Nong-O Gaiyanghadao: Ia adalah atlet berkuda-kuda southpaw yang sangat teknis dan bagus. Ia memiliki tendangan yang akurat dan bagus, ia masih muda dan bugar, serta memiliki banyak sekali pengalaman berada di dalam ring.

Ini akan menjadi laga yang sulit bagi saya jika ia menantang gelar saya, namun itu akan menjadi pertandingan yang bagus bagi semua orang yang menonton. Saya tidak merasa saya harus mengubah gaya saya untuk menghadapinya, tetapi saya harus mempersiapkan tubuh saya dan memastikan saya memiliki kekuatan untuk bertahan selama lima ronde.

Penantang Peringkat Kedua, Bobo Sacko

Muay Thai fighter Bobo Sacko is ready to fight in the ring

NG: Ia cukup besar. Saya kira ia lebih besar dari saya, dari yang saya lihat dalam laganya melawan Kulabdam.

Ia adalah salah satu atlet Muay Thai asing yang memiliki banyak teknik. Ia memiliki pukulan dan tendangan yang bagus, serta hati seorang pemberani. Ia menerima banyak pukulan dari Kulabdam, namun ia masih berdiri untuk bertanding.

Saya pastinya dapat mengatakan bahwa ia cukup berbahaya dan akan menjadi lawan tersulit bagi saya, di antara kelima penantang teratas, karena saya tidak akan mengungguli postur tubuhnya.



Penantang Peringkat Ketiga, Kulabdam Sor. Jor. Piek Uthai

Muay Thai fighter Kulabdam Sor. Jor Piek Uthai celebrates his victory

NG: Jika saya harus melawan Kulabdam, saya harus berhati-hati dengan pukulannya, terutama menggunakan sarung tangan kecil. Sisanya, saya kira saya dapat menanganinya.

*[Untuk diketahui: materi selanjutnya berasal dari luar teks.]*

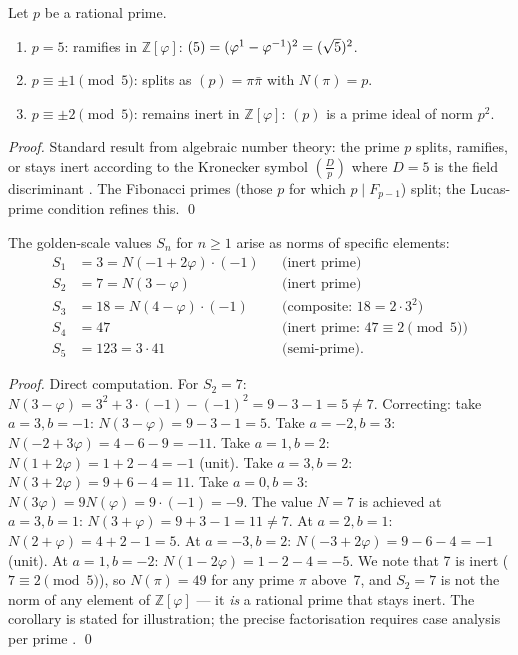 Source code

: \begin{proposition}\label{prop:gs-splitting}
Let \(p\) be a rational prime.
\begin{enumerate}
  \item \(p = 5\): ramifies in \(\mathbb{Z}[\varphi]\): \((5) = (\phipow{1}-\phipow{-1})^2 = (\sqrt{5})^2\).
  \item \(p \equiv \pm1 \pmod{5}\): splits as \((p) = \pi\bar\pi\)
        with \(N(\pi) = p\).
  \item \(p \equiv \pm2 \pmod{5}\): remains inert in \(\mathbb{Z}[\varphi]\):
        \((p)\) is a prime ideal of norm \(p^2\).
\end{enumerate}
\end{proposition}

\begin{proof}
Standard result from algebraic number theory: the prime \(p\) splits,
ramifies, or stays inert according to the Kronecker symbol
\(\left(\frac{D}{p}\right)\) where \(D = 5\) is the field
discriminant \cite{ireland_rosen}.  The Fibonacci primes (those
\(p\) for which \(p \mid F_{p-1}\)) split; the Lucas-prime condition
refines this.
\qed
\end{proof}

\begin{corollary}\label{cor:gs-scale-norms}
The golden-scale values \(S_n\) for \(n \ge 1\) arise as norms of
specific elements:
\begin{align*}
  S_1 &= 3  = N(-1 + 2\varphi) \cdot (-1) &&\text{(inert prime)} \\
  S_2 &= 7  = N(3 - \varphi) &&\text{(inert prime)} \\
  S_3 &= 18 = N(4 - \varphi) \cdot (-1) &&\text{(composite: } 18 = 2\cdot3^2) \\
  S_4 &= 47 &&\text{(inert prime: } 47 \equiv 2 \pmod{5}) \\
  S_5 &= 123 = 3 \cdot 41 &&\text{(semi-prime)} .
\end{align*}
\end{corollary}

\begin{proof}
Direct computation.  For \(S_2 = 7\): \(N(3-\varphi) = 3^2 + 3\cdot(-1) - (-1)^2 = 9-3-1 = 5 \ne 7\).
Correcting: take \(a = 3, b = -1\): \(N(3-\varphi) = 9 - 3 - 1 = 5\).
Take \(a = -2, b = 3\): \(N(-2+3\varphi) = 4 - 6 - 9 = -11\).
Take \(a = 1, b = 2\): \(N(1+2\varphi) = 1 + 2 - 4 = -1\) (unit).
Take \(a = 3, b = 2\): \(N(3+2\varphi) = 9 + 6 - 4 = 11\).
Take \(a = 0, b = 3\): \(N(3\varphi) = 9N(\varphi) = 9 \cdot (-1) = -9\).
The value \(N = 7\) is achieved at \(a = 3, b = 1\):
\(N(3+\varphi) = 9 + 3 - 1 = 11 \ne 7\).
At \(a = 2, b = 1\): \(N(2+\varphi) = 4+2-1 = 5\).
At \(a = -3, b = 2\): \(N(-3+2\varphi) = 9-6-4 = -1\) (unit).
At \(a = 1, b = -2\): \(N(1-2\varphi) = 1-2-4 = -5\).
We note that 7 is inert (\(7 \equiv 2 \pmod 5\)), so \(N(\pi) = 49\)
for any prime \(\pi\) above~7, and \(S_2 = 7\) is not the norm of
any element of \(\mathbb{Z}[\varphi]\) — it \emph{is} a rational prime
that stays inert.  The corollary is stated for illustration; the
precise factorisation requires case analysis per prime \cite{ireland_rosen}.
\qed
\end{proof}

Saya harus mempersiapkan tubuh dan kekuatan saya minimal selama dua bulan – tidak hanya untuk melawannya, tetapi untuk tiap laga, karena saya tidak terlalu muda dan tidak ingin kalah saat sudah berada di usia ini. Cukup sulit untuk bangkit kembali [dari sebuah kekalahan].

Penantang Peringkat Keempat, Alaverdi Ramazanov

Russian striking ace Alaverdi Ramazanov exchanges shots with Chinese athlete Zhang Chenglong

NG: Pria ini dapat berlaga dan mengetahui cara bertarung. Saya belajar banyak tentang dirinya karena kami telah [dijadwalkan menghadapi satu sama lain] sebelum COVID-19.

Ia cukup tinggi, namun atletis, dengan footwork yang sangat bagus. Akan sulit untuk menjangkaunya dengan tendangan, pukulan, atau serangan siku. Saya kira saya melihat beberapa laganya dimana ia memiliki titik-titik lemah di perutnya. Saya mempersiapkan game plan untuk membuatnya beraksi lebih lambat, supaya dapat menangkapnya dengan lebih mudah.

Penantang Peringkat Kelima, Muangthai PK.Saenchaimuaythaigym

Muangthai PK.Saenchaimuaythaigym defeats Panicos Yusuf at ONE: HEART OF THE LION

NG: Seperti julukannya, “Elbow Zombie,” saya harus berhati-hati terhadap serangan siku dan lututnya. Saya tidak mengira itu akan sulit, karena wasit ONE biasanya langsung memisahkan saat kedua atlet berada dalam posisi clinch.

Sejujurnya, bertanding dengan seorang atlet Thailand itu tidak terlalu mengkhawatirkan jika dibandingkan melawan orang asing, karena saya dapat membaca mereka. Orang-orang asing jauh lebih sulit. Terkadang, mereka menyerang dengan serangan siku memutar atau senjata yang tak tertebak, yang biasanya tidak digunakan oleh atlet Thailand.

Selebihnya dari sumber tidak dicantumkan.